In 2016 the Brennan Center held a colloquium on the 2nd Amendment which has become a more significant element in the world of scholarly jurisprudence since the landmark Heller decision handed down in 2008. The papers presented at that meeting have just been published online, and while I intend to discuss the entire collection at some point, several of the individual contributions deserve attention, the first being the paper authored by Eric Ruben, who happens to be a Brennan Fellow specializing in 2nd-Amendment scholarship and law. I should add that I was invited but did not attend the Brennan Center event.
Ruben’s paper is extremely important because it strikes at what is perhaps the major issue confronting gun law right now, i.e., the perceptions that individuals and communities hold about the social utility of guns; i.e., do guns protect or threaten public safety? Because even though Heller says that Americans have a ‘right’ to own a gun, on what basis can government limit that right, for example, the way that government limits free speech? After all, speech isn’t protected if you yell ‘fire’ in a crowded theater, so why should owning a gun be Constitutionally guaranteed if it is perceived that a community’s safety is threatened by a resident of that community whose house contains a gun?

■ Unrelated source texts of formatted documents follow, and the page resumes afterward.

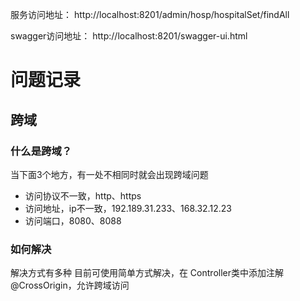 服务访问地址：
http://localhost:8201/admin/hosp/hospitalSet/findAll

swagger访问地址：
http://localhost:8201/swagger-ui.html


# 问题记录

## 跨域
### 什么是跨域？
当下面3个地方，有一处不相同时就会出现跨域问题

- 访问协议不一致，http、https
- 访问地址，ip不一致，192.189.31.233、168.32.12.23
- 访问端口，8080、8088

### 如何解决
解决方式有多种
目前可使用简单方式解决，在 Controller类中添加注解 @CrossOrigin，允许跨域访问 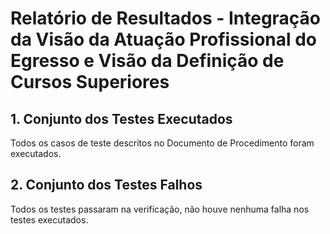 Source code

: # Relatório de Resultados - Integração da Visão da Atuação Profissional do Egresso e Visão da Definição de Cursos Superiores

## 1. Conjunto dos Testes Executados

Todos os casos de teste descritos no Documento de Procedimento foram executados.

## 2. Conjunto dos Testes Falhos

Todos os testes passaram na verificação, não houve nenhuma falha nos testes executados.
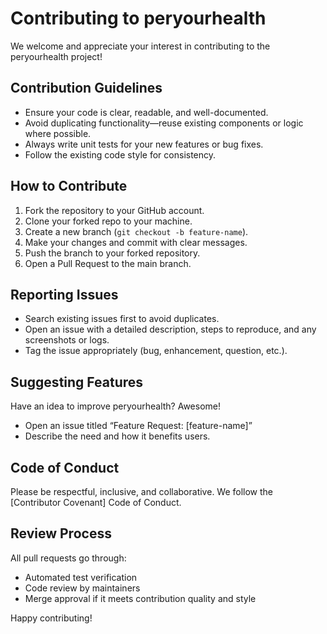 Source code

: # Contributing to peryourhealth

We welcome and appreciate your interest in contributing to the peryourhealth project!

## Contribution Guidelines

- Ensure your code is clear, readable, and well-documented.
- Avoid duplicating functionality—reuse existing components or logic where possible.
- Always write unit tests for your new features or bug fixes.
- Follow the existing code style for consistency.

## How to Contribute

1. Fork the repository to your GitHub account.
2. Clone your forked repo to your machine.
3. Create a new branch (`git checkout -b feature-name`).
4. Make your changes and commit with clear messages.
5. Push the branch to your forked repository.
6. Open a Pull Request to the main branch.

## Reporting Issues

- Search existing issues first to avoid duplicates.
- Open an issue with a detailed description, steps to reproduce, and any screenshots or logs.
- Tag the issue appropriately (bug, enhancement, question, etc.).

## Suggesting Features

Have an idea to improve peryourhealth? Awesome!
- Open an issue titled “Feature Request: [feature-name]”
- Describe the need and how it benefits users.

## Code of Conduct

Please be respectful, inclusive, and collaborative. We follow the [Contributor Covenant] Code of Conduct.

## Review Process

All pull requests go through:
- Automated test verification
- Code review by maintainers
- Merge approval if it meets contribution quality and style

Happy contributing!

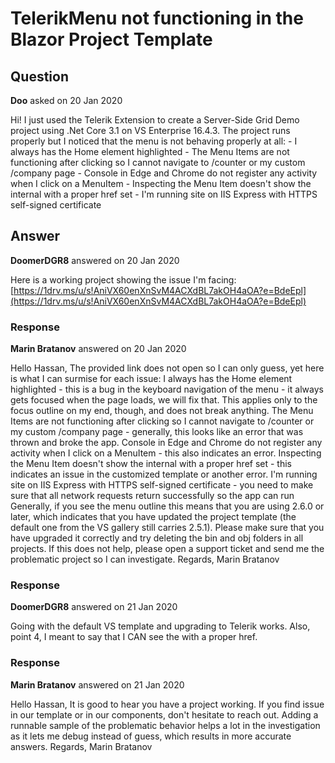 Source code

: # TelerikMenu not functioning in the Blazor Project Template

## Question

**Doo** asked on 20 Jan 2020

Hi! I just used the Telerik Extension to create a Server-Side Grid Demo project using .Net Core 3.1 on VS Enterprise 16.4.3. The project runs properly but I noticed that the menu is not behaving properly at all: - I always has the Home element highlighted - The Menu Items are not functioning after clicking so I cannot navigate to /counter or my custom /company page - Console in Edge and Chrome do not register any activity when I click on a MenuItem - Inspecting the Menu Item doesn't show the internal <a> with a proper href set - I'm running site on IIS Express with HTTPS self-signed certificate

## Answer

**DoomerDGR8** answered on 20 Jan 2020

Here is a working project showing the issue I'm facing: [https://1drv.ms/u/s!AniVX60enXnSvM4ACXdBL7akOH4aOA?e=BdeEpl](https://1drv.ms/u/s!AniVX60enXnSvM4ACXdBL7akOH4aOA?e=BdeEpl)

### Response

**Marin Bratanov** answered on 20 Jan 2020

Hello Hassan, The provided link does not open so I can only guess, yet here is what I can surmise for each issue: I always has the Home element highlighted - this is a bug in the keyboard navigation of the menu - it always gets focused when the page loads, we will fix that. This applies only to the focus outline on my end, though, and does not break anything. The Menu Items are not functioning after clicking so I cannot navigate to /counter or my custom /company page - generally, this looks like an error that was thrown and broke the app. Console in Edge and Chrome do not register any activity when I click on a MenuItem - this also indicates an error. Inspecting the Menu Item doesn't show the internal <a> with a proper href set - this indicates an issue in the customized template or another error. I'm running site on IIS Express with HTTPS self-signed certificate - you need to make sure that all network requests return successfully so the app can run Generally, if you see the menu outline this means that you are using 2.6.0 or later, which indicates that you have updated the project template (the default one from the VS gallery still carries 2.5.1). Please make sure that you have upgraded it correctly and try deleting the bin and obj folders in all projects. If this does not help, please open a support ticket and send me the problematic project so I can investigate. Regards, Marin Bratanov

### Response

**DoomerDGR8** answered on 21 Jan 2020

Going with the default VS template and upgrading to Telerik works. Also, point 4, I meant to say that I CAN see the <a> with a proper href.

### Response

**Marin Bratanov** answered on 21 Jan 2020

Hello Hassan, It is good to hear you have a project working. If you find issue in our template or in our components, don't hesitate to reach out. Adding a runnable sample of the problematic behavior helps a lot in the investigation as it lets me debug instead of guess, which results in more accurate answers. Regards, Marin Bratanov
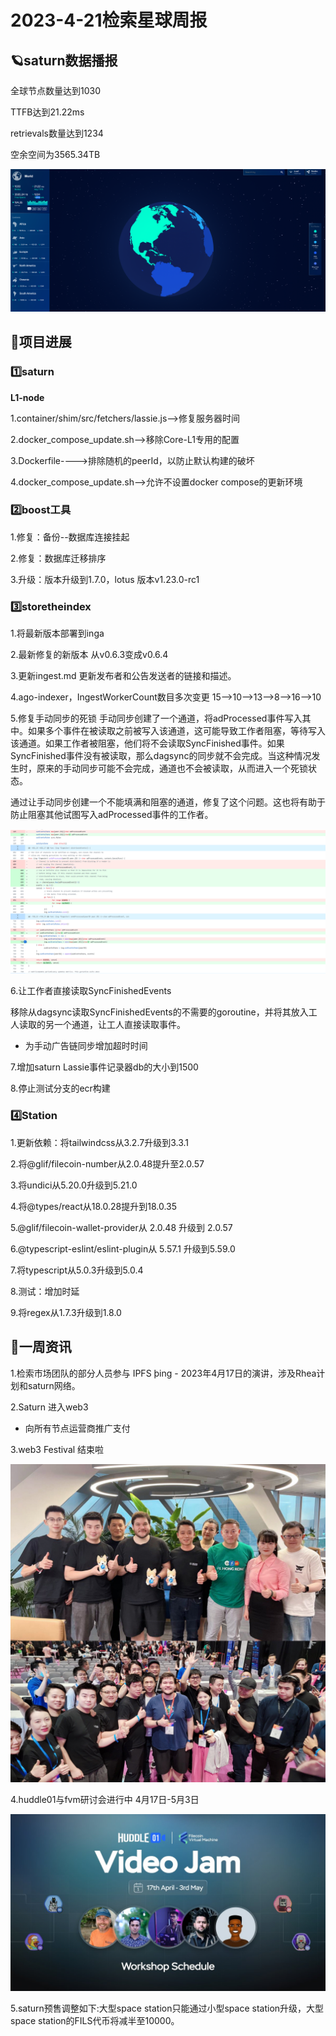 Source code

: # 2023-4-21检索星球周报

## 🪐saturn数据播报

全球节点数量达到1030

TTFB达到21.22ms

retrievals数量达到1234

空余空间为3565.34TB

![image-20230421143943108](../2023/img/saturn-data.png)



## 🚀项目进展

### 1️⃣saturn

**L1-node**

1.container/shim/src/fetchers/lassie.js-->修复服务器时间

2.docker_compose_update.sh-->移除Core-L1专用的配置

3.Dockerfile---->排除随机的peerId，以防止默认构建的破坏

4.docker_compose_update.sh-->允许不设置docker compose的更新环境



###  2️⃣boost工具

1.修复：备份--数据库连接挂起

2.修复：数据库迁移排序

3.升级：版本升级到1.7.0，lotus 版本v1.23.0-rc1

###  3️⃣storetheindex

1.将最新版本部署到inga

2.最新修复的新版本   从v0.6.3变成v0.6.4

3.更新ingest.md
更新发布者和公告发送者的链接和描述。

4.ago-indexer，IngestWorkerCount数目多次变更 15-->10-->13-->8-->16-->10

5.修复手动同步的死锁
手动同步创建了一个通道，将adProcessed事件写入其中。如果多个事件在被读取之前被写入该通道，这可能导致工作者阻塞，等待写入该通道。如果工作者被阻塞，他们将不会读取SyncFinished事件。如果SyncFinished事件没有被读取，那么dagsync的同步就不会完成。当这种情况发生时，原来的手动同步可能不会完成，通道也不会被读取，从而进入一个死锁状态。

通过让手动同步创建一个不能填满和阻塞的通道，修复了这个问题。这也将有助于防止阻塞其他试图写入adProcessed事件的工作者。

![image-20230419163938005](../2023/img/2023-4-21storetheindex%E5%9B%BE%E4%B8%80.png)

6.让工作者直接读取SyncFinishedEvents

移除从dagsync读取SyncFinishedEvents的不需要的goroutine，并将其放入工人读取的另一个通道，让工人直接读取事件。

* 为手动广告链同步增加超时时间

7.增加saturn Lassie事件记录器db的大小到1500

8.停止测试分支的ecr构建

### 4️⃣Station

1.更新依赖：将tailwindcss从3.2.7升级到3.3.1

2.将@glif/filecoin-number从2.0.48提升至2.0.57

3.将undici从5.20.0升级到5.21.0

4.将@types/react从18.0.28提升到18.0.35

5.@glif/filecoin-wallet-provider从 2.0.48 升级到 2.0.57

6.@typescript-eslint/eslint-plugin从 5.57.1 升级到5.59.0 

7.将typescript从5.0.3升级到5.0.4

8.测试：增加时延

9.将regex从1.7.3升级到1.8.0

##  📢一周资讯

1.检索市场团队的部分人员参与 IPFS þing
    - 2023年4月17日的演讲，涉及Rhea计划和saturn网络。

2.Saturn 进入web3

- 向所有节点运营商推广支付

3.web3 Festival 结束啦

![Ft4ZdSaaQAAFuqL](../2023/img/Ft4ZdSaaQAAFuqL.jpg)

4.huddle01与fvm研讨会进行中   4月17日-5月3日

![FuBCkjlaQAIH_VV](../2023/img/FuBCkjlaQAIH_VV.jpg)

5.saturn预售调整如下:大型space station只能通过小型space station升级，大型space station的FILS代币将减半至10000。
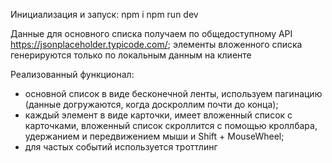 Инициализация и запуск:
npm i
npm run dev

Данные для основного списка получаем по общедоступному API https://jsonplaceholder.typicode.com/; элементы вложенного списка генерируются только по локальным данным на клиенте

Реализованный функционал:
- основной список в виде бесконечной ленты, используем пагинацию (данные догружаются, когда доскроллим почти до конца);
- каждый элемент в виде карточки, имеет вложенный список с карточками, вложенный список скроллится с помощью кроллбара, удержанием и передвижением мыши и Shift + MouseWheel;
- для частых событий используется троттлинг
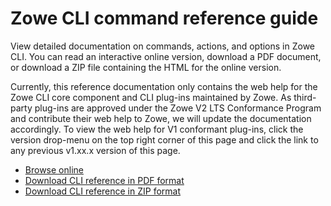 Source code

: # Zowe CLI command reference guide

View detailed documentation on commands, actions, and options in Zowe CLI. You can read an interactive online version, download a PDF document, or download a ZIP file containing the HTML for the online version.

Currently, this reference documentation only contains the web help for 
the Zowe CLI core component and CLI plug-ins maintained by Zowe. As third-party plug-ins are approved under the Zowe V2 LTS Conformance Program and contribute their web help to Zowe, we will update the documentation accordingly. To view the web help for V1 conformant plug-ins, click the version drop-menu on the top right corner of this page and click the link to any previous v1.xx.x version of this page.

- <a href="/v2.16.x/web_help/index.html" target="_blank">Browse online</a>
- <a href="/v2.16.x/CLIReference_Zowe.pdf" target="_blank">Download CLI reference in PDF format</a>
- <a href="/v2.16.x/zowe_web_help.zip" target="_blank">Download CLI reference in ZIP format</a>
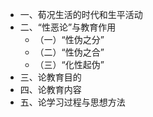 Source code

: - 一、荀况生活的时代和生平活动
- 二、“性恶论”与教育作用
	- （一）“性伪之分”
	- （二）“性伪之合”
	- （三）“化性起伪”
- 三、论教育目的
- 四、论教育内容
- 五、论学习过程与思想方法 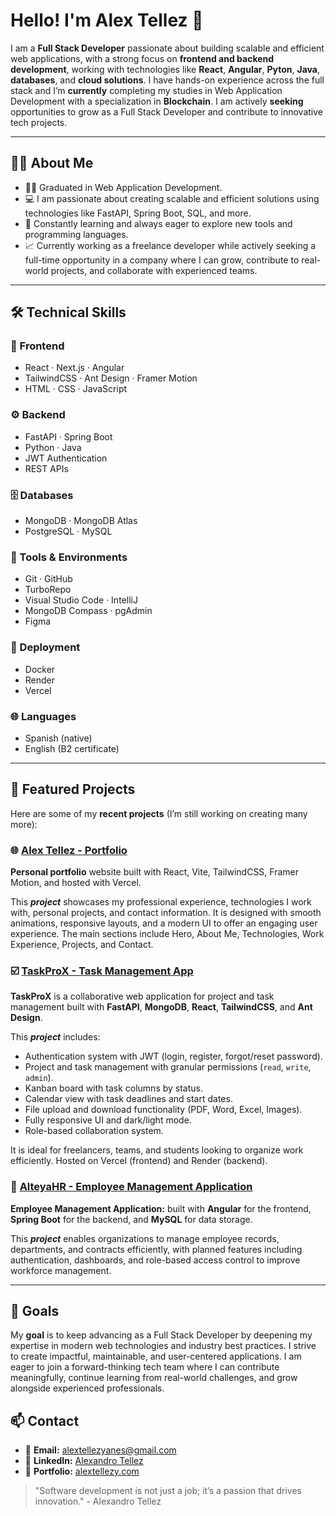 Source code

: # Hello! I'm Alex Tellez 👋

I am a **Full Stack Developer** passionate about building scalable and efficient web applications, with a strong focus on **frontend and backend development**, working with technologies like **React**, **Angular**, **Pyton**, **Java**, **databases**, and **cloud solutions**. I have hands-on experience across the full stack and I’m **currently** completing my studies in Web Application Development with a specialization in **Blockchain**. I am actively **seeking** opportunities to grow as a Full Stack Developer and contribute to innovative tech projects.

---
## 🧑‍💻 About Me

- 👨‍🎓 Graduated in Web Application Development.
- 💻 I am passionate about creating scalable and efficient solutions using technologies like FastAPI, Spring Boot, SQL, and more.
- 🚀 Constantly learning and always eager to explore new tools and programming languages.
- 📈 Currently working as a freelance developer while actively seeking a full-time opportunity in a company where I can grow, contribute to real-world projects, and collaborate with experienced teams.
  
---
## 🛠️ Technical Skills

### 🧩 Frontend  
- React · Next.js · Angular  
- TailwindCSS · Ant Design · Framer Motion  
- HTML · CSS · JavaScript

### ⚙️ Backend  
- FastAPI · Spring Boot  
- Python · Java  
- JWT Authentication
- REST APIs

### 🗄️ Databases  
- MongoDB · MongoDB Atlas  
- PostgreSQL · MySQL

### 🧰 Tools & Environments  
- Git · GitHub 
- TurboRepo  
- Visual Studio Code · IntelliJ
- MongoDB Compass · pgAdmin  
- Figma

### 🚀 Deployment  
- Docker
- Render
- Vercel 

### 🌐 Languages  
- Spanish (native) 
- English (B2 certificate)

---
## 🌱 Featured Projects

Here are some of my **recent projects** (I’m still working on creating many more):

### 🌐 [Alex Tellez - Portfolio](https://github.com/AlexandroTellez/alex-tellez-portfolio)
**Personal portfolio** website built with React, Vite, TailwindCSS, Framer Motion, and hosted with Vercel.

This ***project*** showcases my professional experience, technologies I work with, personal projects, and contact information. It is designed with smooth animations, responsive layouts, and a modern UI to offer an engaging user experience. The main sections include Hero, About Me, Technologies, Work Experience, Projects, and Contact.

### ☑️ [TaskProX - Task Management App](https://github.com/AlexandroTellez/TaskProX)
**TaskProX** is a collaborative web application for project and task management built with **FastAPI**, **MongoDB**, **React**, **TailwindCSS**, and **Ant Design**.

This ***project*** includes:
- Authentication system with JWT (login, register, forgot/reset password).
- Project and task management with granular permissions (`read`, `write`, `admin`).
- Kanban board with task columns by status.
- Calendar view with task deadlines and start dates.
- File upload and download functionality (PDF, Word, Excel, Images).
- Fully responsive UI and dark/light mode.
- Role-based collaboration system.

It is ideal for freelancers, teams, and students looking to organize work efficiently. Hosted on Vercel (frontend) and Render (backend).

### 🏢 [AlteyaHR - Employee Management Application](https://github.com/AlexandroTellez/AlteyaHR)
**Employee Management Application:** built with **Angular** for the frontend, **Spring Boot** for the backend, and **MySQL** for data storage.

This ***project*** enables organizations to manage employee records, departments, and contracts efficiently, with planned features including authentication, dashboards, and role-based access control to improve workforce management.

---
## 🎯 Goals

My **goal** is to keep advancing as a Full Stack Developer by deepening my expertise in modern web technologies and industry best practices. I strive to create impactful, maintainable, and user-centered applications. I am eager to join a forward-thinking tech team where I can contribute meaningfully, continue learning from real-world challenges, and grow alongside experienced professionals.

## 📫 Contact

- 📧 **Email:** [alextellezyanes@gmail.com](mailto:alextellezyanes@gmail.com)
- 🔗 **LinkedIn:** [Alexandro Tellez](https://www.linkedin.com/in/alex-tellez-y/)
- 🔗 **Portfolio:** [alextellezy.com](https://www.alextellezy.com/)

> "Software development is not just a job; it’s a passion that drives innovation." - Alexandro Tellez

This issue was addressed by Ruben with reference to Friedman v. Highland Park, where the Chicago suburb of Highland banned AR-15 rifles and large-capacity magazines because the law would “increase the public’s sense of safety,” even if the odds of a mass shooting occurring in the town were little to none. Although the case was appealed, notwithstanding a dissent from Thomas and Scalia, certiorari was denied because the town government had an interest in the public feeling safer, even if there was no evidentiary proof that the gun ban would actually make the community a safer place.
Ruben discusses examples of 1st Amendment cases where laws regulating speech were based not on actual damages caused by what someone said but the perceptions about how government viewed a certain kind of speech. But as for the 2nd Amendment, Ruben notes that other than allowing the ownership of a handgun in the home, 2nd-Amendment rulings based on perceptions is a wide-open field. Which means that the issue of gun ‘risk’ could possibly be used as a criteria for determining whether gun regulations are consonant with 2nd-Amendment ‘rights.’
If you are concerned about reducing gun violence, the importance should not be understated regarding what Ruben has to say. Gun-nut Nation rests its entire strategy for weakening gun regulations on the idea that the risk from guns is mitigated because guns keep us ‘safe.’ Now in fact, there is absolutely no evidence which even hints that such an argument can be shown to have the slightest relationship to the truth. But here is where the perception issue as a rationale for regulation becomes somewhat sticky, because in a gun-owning community the residents might want their perceptions that guns keep them safe (as opposed to representing a risk) to be protected under statute as well. But if the issue ended up in Court, we might get a more evidence-based discussion than what we currently hear from the NRA.